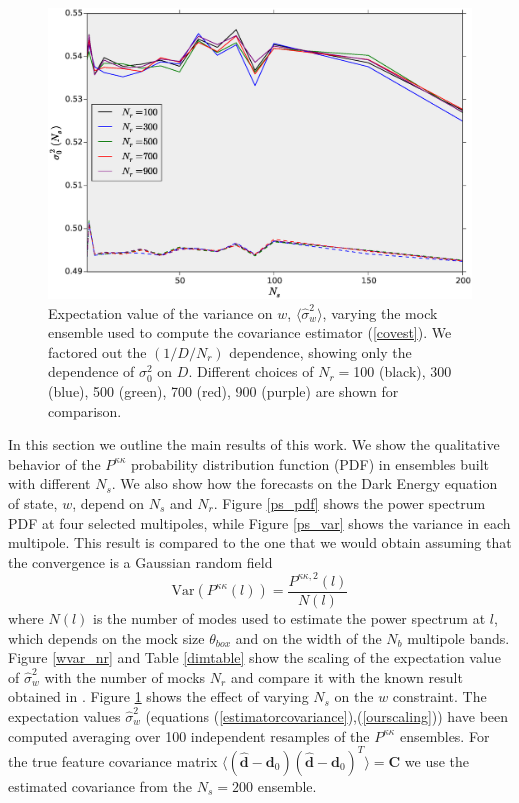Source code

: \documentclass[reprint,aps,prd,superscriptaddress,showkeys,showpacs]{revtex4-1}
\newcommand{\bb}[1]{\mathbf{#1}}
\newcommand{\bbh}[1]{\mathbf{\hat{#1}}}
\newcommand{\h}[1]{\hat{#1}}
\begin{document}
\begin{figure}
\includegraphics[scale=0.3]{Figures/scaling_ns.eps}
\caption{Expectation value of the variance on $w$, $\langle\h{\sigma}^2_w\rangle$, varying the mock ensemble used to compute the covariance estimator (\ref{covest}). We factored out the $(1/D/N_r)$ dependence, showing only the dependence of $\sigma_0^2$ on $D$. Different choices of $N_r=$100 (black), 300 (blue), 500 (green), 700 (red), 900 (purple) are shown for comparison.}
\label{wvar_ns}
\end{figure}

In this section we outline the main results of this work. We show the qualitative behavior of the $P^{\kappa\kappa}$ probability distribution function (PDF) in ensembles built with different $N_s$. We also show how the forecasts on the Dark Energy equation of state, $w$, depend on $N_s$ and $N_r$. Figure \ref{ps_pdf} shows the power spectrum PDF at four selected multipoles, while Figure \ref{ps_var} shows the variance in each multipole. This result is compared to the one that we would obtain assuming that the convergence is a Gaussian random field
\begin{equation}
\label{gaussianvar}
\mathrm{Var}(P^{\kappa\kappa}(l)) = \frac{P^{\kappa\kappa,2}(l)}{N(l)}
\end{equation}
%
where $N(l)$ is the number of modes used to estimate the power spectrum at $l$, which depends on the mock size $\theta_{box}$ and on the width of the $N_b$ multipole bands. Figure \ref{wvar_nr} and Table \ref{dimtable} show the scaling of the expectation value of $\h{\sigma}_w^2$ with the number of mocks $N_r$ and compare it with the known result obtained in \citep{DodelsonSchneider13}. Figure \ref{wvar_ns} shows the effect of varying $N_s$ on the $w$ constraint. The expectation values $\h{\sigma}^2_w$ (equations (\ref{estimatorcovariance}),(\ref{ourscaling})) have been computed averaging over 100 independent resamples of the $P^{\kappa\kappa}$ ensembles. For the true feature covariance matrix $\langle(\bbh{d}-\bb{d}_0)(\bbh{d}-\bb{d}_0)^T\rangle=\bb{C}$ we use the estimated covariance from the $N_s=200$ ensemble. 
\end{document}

··········

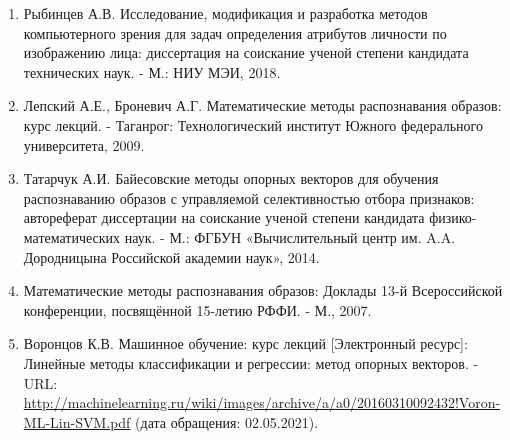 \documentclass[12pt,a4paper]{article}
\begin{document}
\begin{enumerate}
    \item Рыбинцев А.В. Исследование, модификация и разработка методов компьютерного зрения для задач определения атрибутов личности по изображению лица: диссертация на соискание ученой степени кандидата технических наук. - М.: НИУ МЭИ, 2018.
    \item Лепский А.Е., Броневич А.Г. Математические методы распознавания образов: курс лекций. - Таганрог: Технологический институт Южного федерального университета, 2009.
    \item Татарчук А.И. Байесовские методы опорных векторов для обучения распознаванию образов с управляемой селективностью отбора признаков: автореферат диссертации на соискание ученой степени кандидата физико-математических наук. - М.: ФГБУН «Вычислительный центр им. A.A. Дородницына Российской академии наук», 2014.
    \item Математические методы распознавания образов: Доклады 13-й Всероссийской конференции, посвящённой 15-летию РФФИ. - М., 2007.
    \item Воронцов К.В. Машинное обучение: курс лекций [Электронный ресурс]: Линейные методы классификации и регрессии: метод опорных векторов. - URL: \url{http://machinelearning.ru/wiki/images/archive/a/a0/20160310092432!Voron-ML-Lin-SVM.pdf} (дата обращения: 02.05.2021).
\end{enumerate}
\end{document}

··········

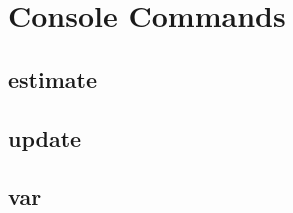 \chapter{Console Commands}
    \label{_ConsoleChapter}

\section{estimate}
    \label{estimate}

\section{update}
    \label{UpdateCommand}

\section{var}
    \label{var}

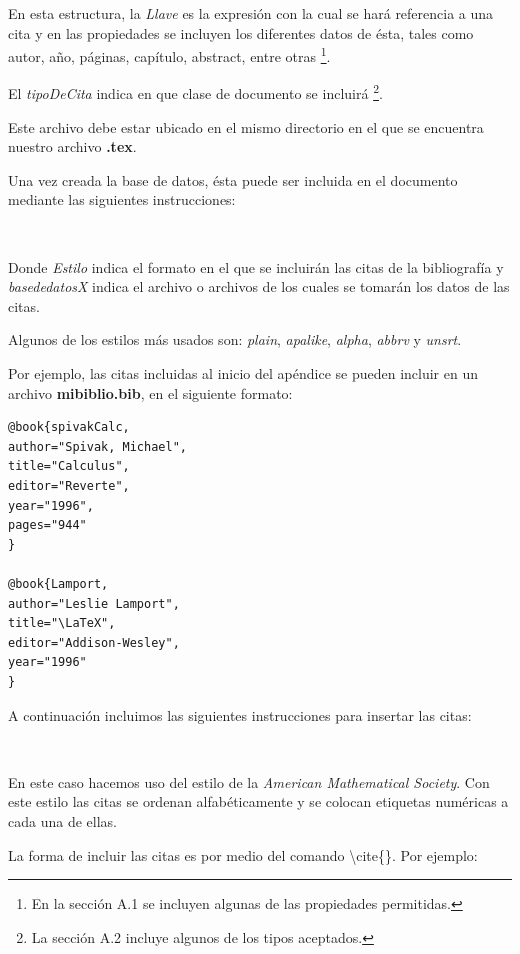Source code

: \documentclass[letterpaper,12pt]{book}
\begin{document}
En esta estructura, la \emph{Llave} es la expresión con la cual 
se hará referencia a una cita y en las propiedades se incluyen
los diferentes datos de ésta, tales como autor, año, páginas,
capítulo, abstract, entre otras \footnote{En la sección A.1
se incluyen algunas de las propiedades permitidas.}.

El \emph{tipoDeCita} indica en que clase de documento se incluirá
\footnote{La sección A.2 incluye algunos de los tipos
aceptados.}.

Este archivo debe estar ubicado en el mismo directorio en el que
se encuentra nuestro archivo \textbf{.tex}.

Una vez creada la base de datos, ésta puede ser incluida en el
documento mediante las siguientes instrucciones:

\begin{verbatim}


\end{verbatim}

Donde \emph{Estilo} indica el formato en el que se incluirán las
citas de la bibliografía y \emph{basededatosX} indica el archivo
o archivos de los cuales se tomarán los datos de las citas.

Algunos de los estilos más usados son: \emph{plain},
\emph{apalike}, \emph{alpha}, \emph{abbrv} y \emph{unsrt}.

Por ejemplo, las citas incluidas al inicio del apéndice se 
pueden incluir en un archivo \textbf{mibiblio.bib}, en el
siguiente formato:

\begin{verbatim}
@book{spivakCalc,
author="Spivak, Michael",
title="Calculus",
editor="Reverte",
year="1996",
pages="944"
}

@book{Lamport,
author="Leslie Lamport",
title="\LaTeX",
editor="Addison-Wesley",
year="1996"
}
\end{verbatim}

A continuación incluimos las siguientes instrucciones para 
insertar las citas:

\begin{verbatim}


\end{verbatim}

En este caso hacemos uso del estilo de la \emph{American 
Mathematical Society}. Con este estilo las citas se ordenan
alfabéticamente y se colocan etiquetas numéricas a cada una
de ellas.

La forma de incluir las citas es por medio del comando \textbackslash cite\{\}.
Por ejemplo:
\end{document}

··········

● EXERCISE OBJECTIVE: Please go through the data above and copy each line that has the word "sección".

● OUTPUT FOR THIS EXERCISE:
capítulo, abstract, entre otras \footnote{En la sección A.1
\footnote{La sección A.2 incluye algunos de los tipos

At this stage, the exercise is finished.